:: Exercise details ::
Reproduce the entire listing word for word.

▬▬▬

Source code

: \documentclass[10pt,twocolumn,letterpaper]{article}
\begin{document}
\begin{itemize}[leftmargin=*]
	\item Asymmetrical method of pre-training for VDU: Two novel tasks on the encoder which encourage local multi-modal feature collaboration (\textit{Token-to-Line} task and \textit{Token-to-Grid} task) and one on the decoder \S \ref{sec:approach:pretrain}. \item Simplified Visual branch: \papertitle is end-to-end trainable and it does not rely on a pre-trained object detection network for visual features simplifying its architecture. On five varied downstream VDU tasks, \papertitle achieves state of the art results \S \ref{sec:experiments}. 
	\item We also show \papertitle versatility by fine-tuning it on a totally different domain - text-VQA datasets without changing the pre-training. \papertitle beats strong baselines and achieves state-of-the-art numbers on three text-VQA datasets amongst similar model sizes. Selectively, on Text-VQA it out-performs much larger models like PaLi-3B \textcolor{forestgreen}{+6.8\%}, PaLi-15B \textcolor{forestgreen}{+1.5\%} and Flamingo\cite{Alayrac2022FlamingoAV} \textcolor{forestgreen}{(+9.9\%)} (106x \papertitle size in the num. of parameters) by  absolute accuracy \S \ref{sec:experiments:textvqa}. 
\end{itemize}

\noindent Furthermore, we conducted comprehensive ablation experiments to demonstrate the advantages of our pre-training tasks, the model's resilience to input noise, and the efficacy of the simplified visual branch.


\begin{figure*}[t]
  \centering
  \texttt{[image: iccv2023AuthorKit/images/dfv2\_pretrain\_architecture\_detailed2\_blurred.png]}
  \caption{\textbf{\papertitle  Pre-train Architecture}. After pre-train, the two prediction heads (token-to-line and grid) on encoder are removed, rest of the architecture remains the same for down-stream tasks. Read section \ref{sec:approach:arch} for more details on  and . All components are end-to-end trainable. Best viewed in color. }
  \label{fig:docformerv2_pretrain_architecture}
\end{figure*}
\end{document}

▬▬▬

:: The completed task ::
Source code

: \documentclass[10pt,twocolumn,letterpaper]{article}
\begin{document}
\begin{itemize}[leftmargin=*]
	\item Asymmetrical method of pre-training for VDU: Two novel tasks on the encoder which encourage local multi-modal feature collaboration (\textit{Token-to-Line} task and \textit{Token-to-Grid} task) and one on the decoder \S \ref{sec:approach:pretrain}. \item Simplified Visual branch: \papertitle is end-to-end trainable and it does not rely on a pre-trained object detection network for visual features simplifying its architecture. On five varied downstream VDU tasks, \papertitle achieves state of the art results \S \ref{sec:experiments}. 
	\item We also show \papertitle versatility by fine-tuning it on a totally different domain - text-VQA datasets without changing the pre-training. \papertitle beats strong baselines and achieves state-of-the-art numbers on three text-VQA datasets amongst similar model sizes. Selectively, on Text-VQA it out-performs much larger models like PaLi-3B \textcolor{forestgreen}{+6.8\%}, PaLi-15B \textcolor{forestgreen}{+1.5\%} and Flamingo\cite{Alayrac2022FlamingoAV} \textcolor{forestgreen}{(+9.9\%)} (106x \papertitle size in the num. of parameters) by  absolute accuracy \S \ref{sec:experiments:textvqa}. 
\end{itemize}

\noindent Furthermore, we conducted comprehensive ablation experiments to demonstrate the advantages of our pre-training tasks, the model's resilience to input noise, and the efficacy of the simplified visual branch.


\begin{figure*}[t]
  \centering
  \texttt{[image: iccv2023AuthorKit/images/dfv2\_pretrain\_architecture\_detailed2\_blurred.png]}
  \caption{\textbf{\papertitle  Pre-train Architecture}. After pre-train, the two prediction heads (token-to-line and grid) on encoder are removed, rest of the architecture remains the same for down-stream tasks. Read section \ref{sec:approach:arch} for more details on  and . All components are end-to-end trainable. Best viewed in color. }
  \label{fig:docformerv2_pretrain_architecture}
\end{figure*}
\end{document}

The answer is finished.